Records from a collection:

________

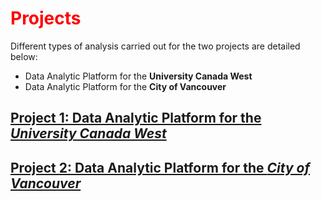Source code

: # <font color="red">Projects</font>

Different types of analysis carried out for the two projects are detailed below:
- Data Analytic Platform for the **University Canada West**
- Data Analytic Platform for the **City of Vancouver**
 


## [Project 1: Data Analytic Platform for the *University Canada West*](docs/README.md)



## [Project 2: Data Analytic Platform for the *City of Vancouver*](docs/README.md)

________

Task instructions: Should a record include a picture, omit it from your copy and return the rest unchanged.

Expected answer:
Source code

: # <font color="red">Projects</font>

Different types of analysis carried out for the two projects are detailed below:
- Data Analytic Platform for the **University Canada West**
- Data Analytic Platform for the **City of Vancouver**
 


## [Project 1: Data Analytic Platform for the *University Canada West*](docs/README.md)



## [Project 2: Data Analytic Platform for the *City of Vancouver*](docs/README.md)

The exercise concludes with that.